On the Toronto Carrying Place

The leaves say Time for Change

On a beautiful Thanksgiving weekend in southern Ontario, we went walking north of Toronto. The sun was bright, the temperatures shirt-sleeve, and the fall colours hitting their peak.

This tree above stands just over one of the branches of the Humber, hence not far from the Toronto Carrying Place, the ancient trail from Lake Ontario to the Holland Marches and thence on to Lake Simcoe and Georgian Bay.
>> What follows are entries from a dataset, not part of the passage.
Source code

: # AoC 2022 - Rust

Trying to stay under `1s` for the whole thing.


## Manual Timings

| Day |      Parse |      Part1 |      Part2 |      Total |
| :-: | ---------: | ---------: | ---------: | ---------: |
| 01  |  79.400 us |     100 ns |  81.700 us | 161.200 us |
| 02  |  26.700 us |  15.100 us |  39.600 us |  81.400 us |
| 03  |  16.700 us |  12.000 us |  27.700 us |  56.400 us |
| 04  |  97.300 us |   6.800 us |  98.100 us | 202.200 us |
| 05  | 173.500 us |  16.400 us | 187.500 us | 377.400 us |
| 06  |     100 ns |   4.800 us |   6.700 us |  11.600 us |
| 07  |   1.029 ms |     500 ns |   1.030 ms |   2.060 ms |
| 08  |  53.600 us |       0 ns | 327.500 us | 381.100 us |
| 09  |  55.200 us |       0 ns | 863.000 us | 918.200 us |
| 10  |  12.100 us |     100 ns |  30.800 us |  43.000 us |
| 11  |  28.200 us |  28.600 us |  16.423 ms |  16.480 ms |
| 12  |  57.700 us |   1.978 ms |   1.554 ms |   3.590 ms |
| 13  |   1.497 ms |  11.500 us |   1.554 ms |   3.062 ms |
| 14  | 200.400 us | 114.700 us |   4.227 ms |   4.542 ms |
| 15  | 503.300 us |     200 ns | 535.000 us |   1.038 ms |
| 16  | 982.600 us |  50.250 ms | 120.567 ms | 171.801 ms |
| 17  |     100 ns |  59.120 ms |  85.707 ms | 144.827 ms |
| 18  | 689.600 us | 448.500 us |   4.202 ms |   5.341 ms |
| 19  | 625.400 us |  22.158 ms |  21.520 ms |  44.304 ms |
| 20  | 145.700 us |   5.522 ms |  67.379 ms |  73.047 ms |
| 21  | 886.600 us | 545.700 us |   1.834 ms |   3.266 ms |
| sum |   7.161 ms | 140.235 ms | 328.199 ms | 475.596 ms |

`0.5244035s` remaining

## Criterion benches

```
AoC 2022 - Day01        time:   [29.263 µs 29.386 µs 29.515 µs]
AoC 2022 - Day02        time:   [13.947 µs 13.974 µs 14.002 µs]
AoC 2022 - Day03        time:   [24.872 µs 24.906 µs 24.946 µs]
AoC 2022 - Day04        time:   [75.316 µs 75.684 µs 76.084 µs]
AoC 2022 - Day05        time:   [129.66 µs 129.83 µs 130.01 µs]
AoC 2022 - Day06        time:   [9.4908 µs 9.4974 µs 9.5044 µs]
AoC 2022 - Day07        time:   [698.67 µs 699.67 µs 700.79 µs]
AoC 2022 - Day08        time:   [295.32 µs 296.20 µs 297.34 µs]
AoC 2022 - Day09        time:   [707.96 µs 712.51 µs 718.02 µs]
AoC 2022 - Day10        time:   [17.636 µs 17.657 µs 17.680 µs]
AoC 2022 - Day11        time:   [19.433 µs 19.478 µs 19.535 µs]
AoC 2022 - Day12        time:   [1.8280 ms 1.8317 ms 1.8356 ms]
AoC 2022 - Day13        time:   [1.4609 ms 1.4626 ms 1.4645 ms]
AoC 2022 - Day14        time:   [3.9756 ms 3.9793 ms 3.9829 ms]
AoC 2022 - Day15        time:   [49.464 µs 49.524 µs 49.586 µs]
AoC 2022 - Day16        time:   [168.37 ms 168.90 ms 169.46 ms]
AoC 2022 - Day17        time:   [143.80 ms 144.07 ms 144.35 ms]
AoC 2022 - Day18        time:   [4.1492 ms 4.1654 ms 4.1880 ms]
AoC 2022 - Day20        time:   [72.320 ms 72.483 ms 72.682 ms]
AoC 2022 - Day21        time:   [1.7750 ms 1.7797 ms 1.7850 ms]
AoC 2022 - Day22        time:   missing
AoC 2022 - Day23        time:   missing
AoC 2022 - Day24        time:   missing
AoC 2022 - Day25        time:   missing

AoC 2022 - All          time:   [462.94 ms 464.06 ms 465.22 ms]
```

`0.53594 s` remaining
After attending the Carrying Place seminar a couple of weeks ago, I've been reading about it in a couple of books:

The recent one is Glenn Turner's Toronto Carrying Place, built around an account of his own walk from south to north.  As he underlines while doggedly trying to follow the trail, most of it is absolutely gone under urban and suburban development and the habit of putting new roads on top of old routes.
"The Carrying Place was part of the centuries-old network of trade routes that led from the St. Lawrence Valley into the Upper Great Lakes and the Canadian Northwest. It was an alternative to the more traditional route up the Ottawa River and was particularly useful to the peoples living north and south of Lake Ontario. Though technically a portage, the Toronto Carrying Place was too long to easily carry a canoe. Travellers were more likely to abandon their canoes at one end, and make or obtain new canoes at the other end."
The slightly old account is my friend the late Heather Robertson's Walking into Wilderness, which starts at the same place but continues north of the Carrying Place itself to include the Georgian Bay end of the route. It offers less of the walking/canoeing experience and more of the broad historical context of south-central Ontario history and prehistory, the fur trade, etc.

Glenn Turner frequently notes how little the Carrying Place registers in the modern landscape north of Toronto -- an observation doubtless applicable many other places across Canada. We are lucky to have so much substantial, published local history to help out.